BEGIN Data to examine
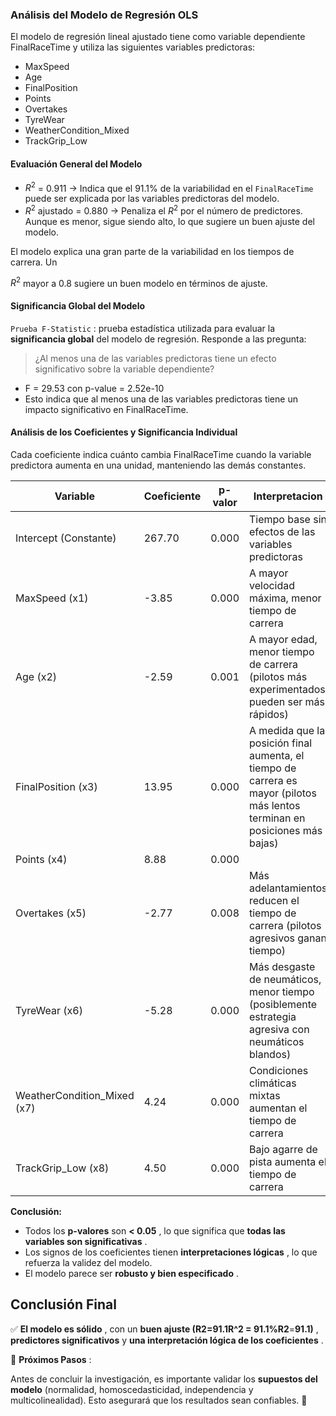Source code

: ### Análisis del Modelo de Regresión OLS

El modelo de regresión lineal ajustado tiene como variable dependiente FinalRaceTime y utiliza las siguientes variables predictoras:

- MaxSpeed
- Age
- FinalPosition
- Points
- Overtakes
- TyreWear
- WeatherCondition_Mixed
- TrackGrip_Low

#### Evaluación General del Modelo

- $R^2$ = 0.911 -> Indica que el 91.1% de la variabilidad en el `FinalRaceTime` puede ser explicada por las variables predictoras del modelo.
- $R^2$ ajustado = 0.880 -> Penaliza el $R^2$  por el número de predictores. Aunque es menor, sigue siendo alto, lo que sugiere un buen ajuste del modelo.

El modelo explica una gran parte de la variabilidad en los tiempos de carrera. Un

$R^2$ mayor a 0.8 sugiere un buen modelo en términos de ajuste.

#### Significancia Global del Modelo

``Prueba F-Statistic`` : prueba estadística utilizada para evaluar la **significancia global** del modelo de regresión. Responde a las pregunta:

> ¿Al menos una de las variables predictoras tiene un efecto significativo sobre la variable dependiente?

- F = 29.53 con p-value = 2.52e-10
- Esto indica que al menos una de las variables predictoras tiene un impacto significativo en FinalRaceTime.

#### Análisis de los Coeficientes y Significancia Individual

Cada coeficiente indica cuánto cambia FinalRaceTime cuando la variable predictora aumenta en una unidad, manteniendo las demás constantes.

| Variable                    | Coeficiente | p-valor | Interpretacion                                                                                                                 |
| --------------------------- | ----------- | ------- | ------------------------------------------------------------------------------------------------------------------------------ |
| Intercept (Constante)       | 267.70      | 0.000   | Tiempo base sin efectos de las variables predictoras                                                                           |
| MaxSpeed (x1)               | -3.85       | 0.000   | A mayor velocidad máxima, menor tiempo de carrera                                                                             |
| Age (x2)                    | -2.59       | 0.001   | A mayor edad, menor tiempo de carrera (pilotos más experimentados pueden ser más rápidos)                                   |
| FinalPosition (x3)          | 13.95       | 0.000   | A medida que la posición final aumenta, el tiempo de carrera es mayor (pilotos más lentos terminan en posiciones más bajas) |
| Points (x4)                 | 8.88        | 0.000   |                                                                                                                                |
| Overtakes (x5)              | -2.77       | 0.008   | Más adelantamientos reducen el tiempo de carrera (pilotos agresivos ganan tiempo)                                             |
| TyreWear (x6)               | -5.28       | 0.000   | Más desgaste de neumáticos, menor tiempo (posiblemente estrategia agresiva con neumáticos blandos)                          |
| WeatherCondition_Mixed (x7) | 4.24        | 0.000   | Condiciones climáticas mixtas aumentan el tiempo de carrera                                                                   |
| TrackGrip_Low (x8)          | 4.50        | 0.000   | Bajo agarre de pista aumenta el tiempo de carrera                                                                              |


**Conclusión:**

- Todos los **p-valores** son  **< 0.05** , lo que significa que  **todas las variables son significativas** .
- Los signos de los coeficientes tienen  **interpretaciones lógicas** , lo que refuerza la validez del modelo.
- El modelo parece ser  **robusto y bien especificado** .


## **Conclusión Final**

✅  **El modelo es sólido** , con un  **buen ajuste (R2=91.1R^2 = 91.1%**R**2**=**91.1)** , **predictores significativos** y  **una interpretación lógica de los coeficientes** .

📌  **Próximos Pasos** :

Antes de concluir la investigación, es importante validar los **supuestos del modelo** (normalidad, homoscedasticidad, independencia y multicolinealidad). Esto asegurará que los resultados sean confiables. 🚀
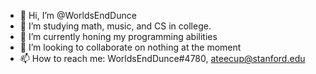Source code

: - 👋 Hi, I’m @WorldsEndDunce
- 👀 I’m studying math, music, and CS in college.
- 🌱 I’m currently honing my programming abilities
- 💞️ I’m looking to collaborate on nothing at the moment
- 📫 How to reach me: WorldsEndDunce#4780, ateecup@stanford.edu

<!---
WorldsEndDunce/WorldsEndDunce is a ✨ special ✨ repository because its `README.md` (this file) appears on your GitHub profile.
You can click the Preview link to take a look at your changes.
--->
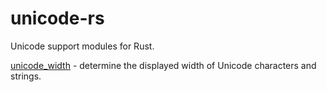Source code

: # unicode-rs

Unicode support modules for Rust.

[unicode_width](http://unicode-rs.github.io/unicode_width/unicode_width) - determine the displayed width of Unicode characters and strings.
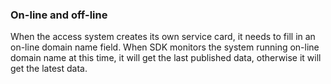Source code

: ### On-line and off-line

When the access system creates its own service card, it needs to fill in an on-line domain name field. When SDK monitors the system running on-line domain name at this time, it will get the last published data, otherwise it will get the latest data.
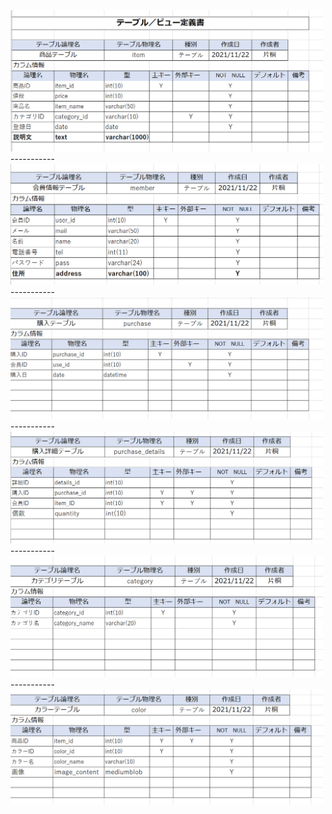 <img src="./img/item2.png" width="500">
 -----------
 <img src="./img/member3.png" width="500">
 -----------
 <img src="./img/purchase.png" width="500">
 -----------
 <img src="./img/purchase_details.png" width="500">
 -----------
 <img src="./img/category.png" width="500">
-----------
 <img src="./img/color.png" width="500">
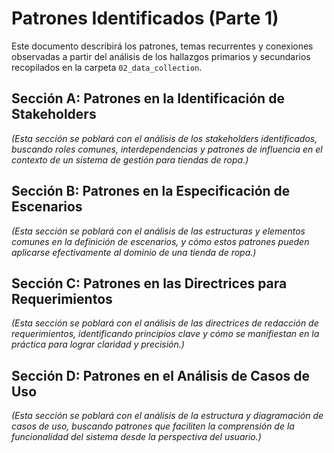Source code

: # Patrones Identificados (Parte 1)

Este documento describirá los patrones, temas recurrentes y conexiones observadas a partir del análisis de los hallazgos primarios y secundarios recopilados en la carpeta `02_data_collection`.

## Sección A: Patrones en la Identificación de Stakeholders

*(Esta sección se poblará con el análisis de los stakeholders identificados, buscando roles comunes, interdependencias y patrones de influencia en el contexto de un sistema de gestión para tiendas de ropa.)*

## Sección B: Patrones en la Especificación de Escenarios

*(Esta sección se poblará con el análisis de las estructuras y elementos comunes en la definición de escenarios, y cómo estos patrones pueden aplicarse efectivamente al dominio de una tienda de ropa.)*

## Sección C: Patrones en las Directrices para Requerimientos

*(Esta sección se poblará con el análisis de las directrices de redacción de requerimientos, identificando principios clave y cómo se manifiestan en la práctica para lograr claridad y precisión.)*

## Sección D: Patrones en el Análisis de Casos de Uso

*(Esta sección se poblará con el análisis de la estructura y diagramación de casos de uso, buscando patrones que faciliten la comprensión de la funcionalidad del sistema desde la perspectiva del usuario.)*
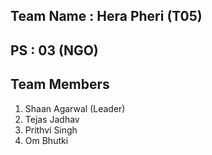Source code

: ## Team Name : Hera Pheri (T05)

## PS : 03 (NGO)

## Team Members

1. Shaan Agarwal (Leader)
1. Tejas Jadhav
1. Prithvi Singh
1. Om Bhutki
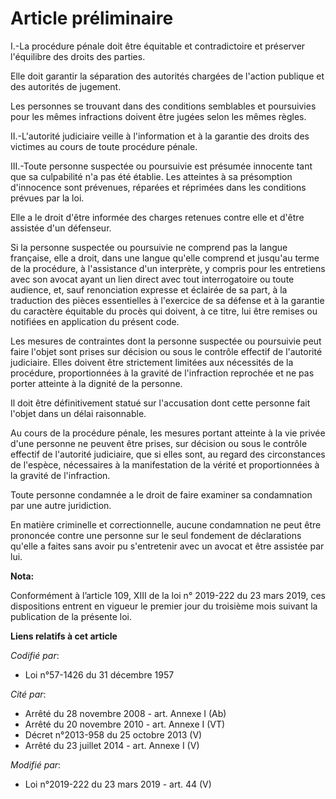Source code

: # Article préliminaire

I.-La procédure pénale doit être équitable et contradictoire et préserver l'équilibre des droits des parties.

Elle doit garantir la séparation des autorités chargées de l'action publique et des autorités de jugement.

Les personnes se trouvant dans des conditions semblables et poursuivies pour les mêmes infractions doivent être jugées selon
les mêmes règles.

II.-L'autorité judiciaire veille à l'information et à la garantie des droits des victimes au cours de toute procédure pénale.

III.-Toute personne suspectée ou poursuivie est présumée innocente tant que sa culpabilité n'a pas été établie. Les atteintes
à sa présomption d'innocence sont prévenues, réparées et réprimées dans les conditions prévues par la loi.

Elle a le droit d'être informée des charges retenues contre elle et d'être assistée d'un défenseur.

Si la personne suspectée ou poursuivie ne comprend pas la langue française, elle a droit, dans une langue qu'elle comprend et
jusqu'au terme de la procédure, à l'assistance d'un interprète, y compris pour les entretiens avec son avocat ayant un lien
direct avec tout interrogatoire ou toute audience, et, sauf renonciation expresse et éclairée de sa part, à la traduction des
pièces essentielles à l'exercice de sa défense et à la garantie du caractère équitable du procès qui doivent, à ce titre, lui
être remises ou notifiées en application du présent code.

Les mesures de contraintes dont la personne suspectée ou poursuivie peut faire l'objet sont prises sur décision ou sous le
contrôle effectif de l'autorité judiciaire. Elles doivent être strictement limitées aux nécessités de la procédure,
proportionnées à la gravité de l'infraction reprochée et ne pas porter atteinte à la dignité de la personne.

Il doit être définitivement statué sur l'accusation dont cette personne fait l'objet dans un délai raisonnable.

Au cours de la procédure pénale, les mesures portant atteinte à la vie privée d'une personne ne peuvent être prises, sur
décision ou sous le contrôle effectif de l'autorité judiciaire, que si elles sont, au regard des circonstances de l'espèce,
nécessaires à la manifestation de la vérité et proportionnées à la gravité de l'infraction.

Toute personne condamnée a le droit de faire examiner sa condamnation par une autre juridiction.

En matière criminelle et correctionnelle, aucune condamnation ne peut être prononcée contre une personne sur le seul
fondement de déclarations qu'elle a faites sans avoir pu s'entretenir avec un avocat et être assistée par lui.

**Nota:**

Conformément à l’article 109, XIII de la loi n° 2019-222 du 23 mars 2019, ces dispositions entrent en vigueur le premier jour
du troisième mois suivant la publication de la présente loi.

**Liens relatifs à cet article**

_Codifié par_:

  - Loi n°57-1426 du 31 décembre 1957

_Cité par_:

  - Arrêté du 28 novembre 2008 - art. Annexe I (Ab)
  - Arrêté du 20 novembre 2010 - art. Annexe I (VT)
  - Décret n°2013-958 du 25 octobre 2013 (V)
  - Arrêté du 23 juillet 2014 - art. Annexe I (V)

_Modifié par_:

  - Loi n°2019-222 du 23 mars 2019 - art. 44 (V)
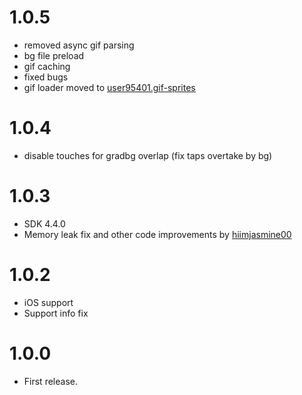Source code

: # 1.0.5
- removed async gif parsing
- bg file preload
- gif caching
- fixed bugs
- gif loader moved to [user95401.gif-sprites](https://geode-sdk.org/mods/user95401.gif-sprites)

# 1.0.4
- disable touches for gradbg overlap (fix taps overtake by bg)

# 1.0.3
- SDK 4.4.0
- Memory leak fix and other code improvements by [hiimjasmine00](https://github.com/hiimjasmine00)

# 1.0.2
- iOS support
- Support info fix 

# 1.0.0
- First release.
END Data to examine
§ **What you have to do**
Copy each line of the listing that carries the string "conditions".

§ **Written response**
Les personnes se trouvant dans des conditions semblables et poursuivies pour les mêmes infractions doivent être jugées selon
à sa présomption d'innocence sont prévenues, réparées et réprimées dans les conditions prévues par la loi.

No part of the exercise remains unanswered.